* [Exercise aim]: An acceptable answer repeats exactly the line with "### Affiliations" and each line after it through the end of the entries, and includes nothing else.

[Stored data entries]
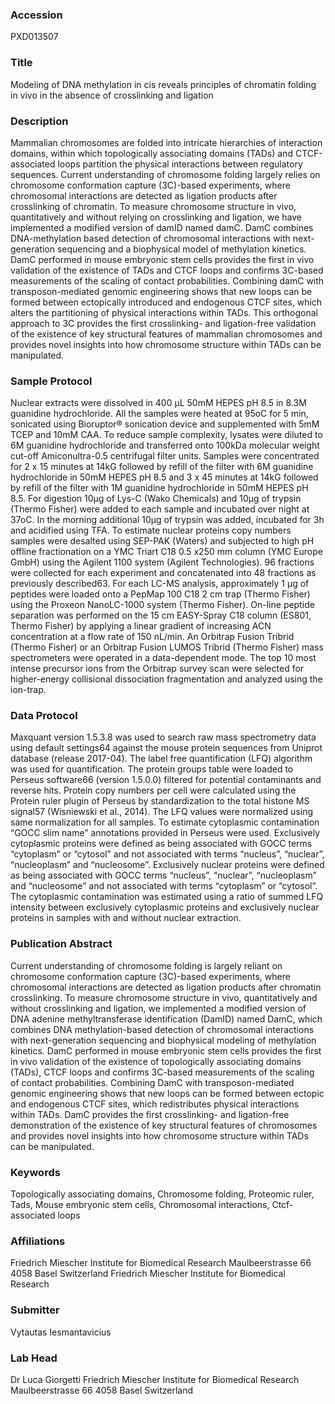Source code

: ### Accession
PXD013507

### Title
Modeling of DNA methylation in cis reveals principles of chromatin folding in vivo in the absence of crosslinking and ligation

### Description
Mammalian chromosomes are folded into intricate hierarchies of interaction domains, within which topologically associating domains (TADs) and CTCF-associated loops partition the physical interactions between regulatory sequences. Current understanding of chromosome folding largely relies on chromosome conformation capture (3C)-based experiments, where chromosomal interactions are detected as ligation products after crosslinking of chromatin. To measure chromosome structure in vivo, quantitatively and without relying on crosslinking and ligation, we have implemented a modified version of damID named damC. DamC combines DNA-methylation based detection of chromosomal interactions with next-generation sequencing and a biophysical model of methylation kinetics. DamC performed in mouse embryonic stem cells provides the first in vivo validation of the existence of TADs and CTCF loops and confirms 3C-based measurements of the scaling of contact probabilities. Combining damC with transposon-mediated genomic engineering shows that new loops can be formed between ectopically introduced and endogenous CTCF sites, which alters the partitioning of physical interactions within TADs. This orthogonal approach to 3C provides the first crosslinking- and ligation-free validation of the existence of key structural features of mammalian chromosomes and provides novel insights into how chromosome structure within TADs can be manipulated.

### Sample Protocol
Nuclear extracts were dissolved in 400 µL 50mM HEPES pH 8.5 in 8.3M guanidine hydrochloride. All the samples were heated at 95oC for 5 min, sonicated using Bioruptor® sonication device and supplemented with 5mM TCEP and 10mM CAA. To reduce sample complexity, lysates were diluted to 6M guanidine hydrochloride and transferred onto 100kDa molecular weight cut-off Amiconultra-0.5 centrifugal filter units. Samples were concentrated for 2 x 15 minutes at 14kG followed by refill of the filter with 6M guanidine hydrochloride in 50mM HEPES pH 8.5 and 3 x 45 minutes at 14kG followed by refill of the filter with 1M guanidine hydrochloride in 50mM HEPES pH 8.5. For digestion 10µg of Lys-C (Wako Chemicals) and 10µg of trypsin (Thermo Fisher) were added to each sample and incubated over night at 37oC. In the morning additional 10µg of trypsin was added, incubated for 3h and acidified using TFA. To estimate nuclear proteins copy numbers samples were desalted using SEP-PAK (Waters) and subjected to high pH offline fractionation on a YMC Triart C18 0.5 x250 mm column (YMC Europe GmbH) using the Agilent 1100 system (Agilent Technologies). 96 fractions were collected for each experiment and concatenated into 48 fractions as previously described63. For each LC-MS analysis, approximately 1 µg of peptides were loaded onto a PepMap 100 C18 2 cm trap (Thermo Fisher) using the Proxeon NanoLC-1000 system (Thermo Fisher). On-line peptide separation was performed on the 15 cm EASY-Spray C18 column (ES801, Thermo Fisher) by applying a linear gradient of increasing ACN concentration at a flow rate of 150 nL/min. An Orbitrap Fusion Tribrid (Thermo Fisher) or an Orbitrap Fusion LUMOS Tribrid (Thermo Fisher) mass spectrometers were operated in a data-dependent mode. The top 10 most intense precursor ions from the Orbitrap survey scan were selected for higher-energy collisional dissociation fragmentation and analyzed using the ion-trap.

### Data Protocol
Maxquant version 1.5.3.8 was used to search raw mass spectrometry data using default settings64 against the mouse protein sequences from Uniprot database (release 2017-04). The label free quantification (LFQ)  algorithm was used for quantification. The protein groups table were loaded to Perseus software66 (version 1.5.0.0) filtered for potential contaminants and reverse hits. Protein copy numbers per cell were calculated using the Protein ruler plugin of Perseus by standardization to the total histone MS signal57 (Wisniewski et al., 2014). The LFQ values were normalized using same normalization for all samples. To estimate cytoplasmic contamination “GOCC slim name” annotations provided in Perseus were used. Exclusively cytoplasmic proteins were defined as being associated with GOCC terms “cytoplasm” or “cytosol” and not associated with terms “nucleus”, “nuclear”, “nucleoplasm” and “nucleosome”. Exclusively nuclear proteins were defined as being associated with GOCC terms “nucleus”, “nuclear”, “nucleoplasm” and “nucleosome” and not associated with terms “cytoplasm” or “cytosol”. The cytoplasmic contamination was estimated using a ratio of summed LFQ intensity between exclusively cytoplasmic proteins and exclusively nuclear proteins in samples with and without nuclear extraction.

### Publication Abstract
Current understanding of chromosome folding is largely reliant on chromosome conformation capture (3C)-based experiments, where chromosomal interactions are detected as ligation products after chromatin crosslinking. To measure chromosome structure in vivo, quantitatively and without crosslinking and ligation, we implemented a modified version of DNA adenine methyltransferase identification (DamID) named DamC, which combines DNA methylation-based detection of chromosomal interactions with next-generation sequencing and biophysical modeling of methylation kinetics. DamC performed in mouse embryonic stem cells provides the first in vivo validation of the existence of topologically associating domains (TADs), CTCF loops and confirms 3C-based measurements of the scaling of contact probabilities. Combining DamC with transposon-mediated genomic engineering shows that new loops can be formed between ectopic and endogenous CTCF sites, which redistributes physical interactions within TADs. DamC provides the first crosslinking- and ligation-free demonstration of the existence of key structural features of chromosomes and provides novel insights into how chromosome structure within TADs can be manipulated.

### Keywords
Topologically associating domains, Chromosome folding, Proteomic ruler, Tads, Mouse embryonic stem cells, Chromosomal interactions, Ctcf-associated loops

### Affiliations
Friedrich Miescher Institute for Biomedical Research Maulbeerstrasse 66 4058 Basel Switzerland
Friedrich Miescher Institute for Biomedical Research

### Submitter
Vytautas Iesmantavicius

### Lab Head
Dr Luca Giorgetti
Friedrich Miescher Institute for Biomedical Research Maulbeerstrasse 66 4058 Basel Switzerland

* [Answer below]:
### Affiliations
Friedrich Miescher Institute for Biomedical Research Maulbeerstrasse 66 4058 Basel Switzerland
Friedrich Miescher Institute for Biomedical Research

### Submitter
Vytautas Iesmantavicius

### Lab Head
Dr Luca Giorgetti
Friedrich Miescher Institute for Biomedical Research Maulbeerstrasse 66 4058 Basel Switzerland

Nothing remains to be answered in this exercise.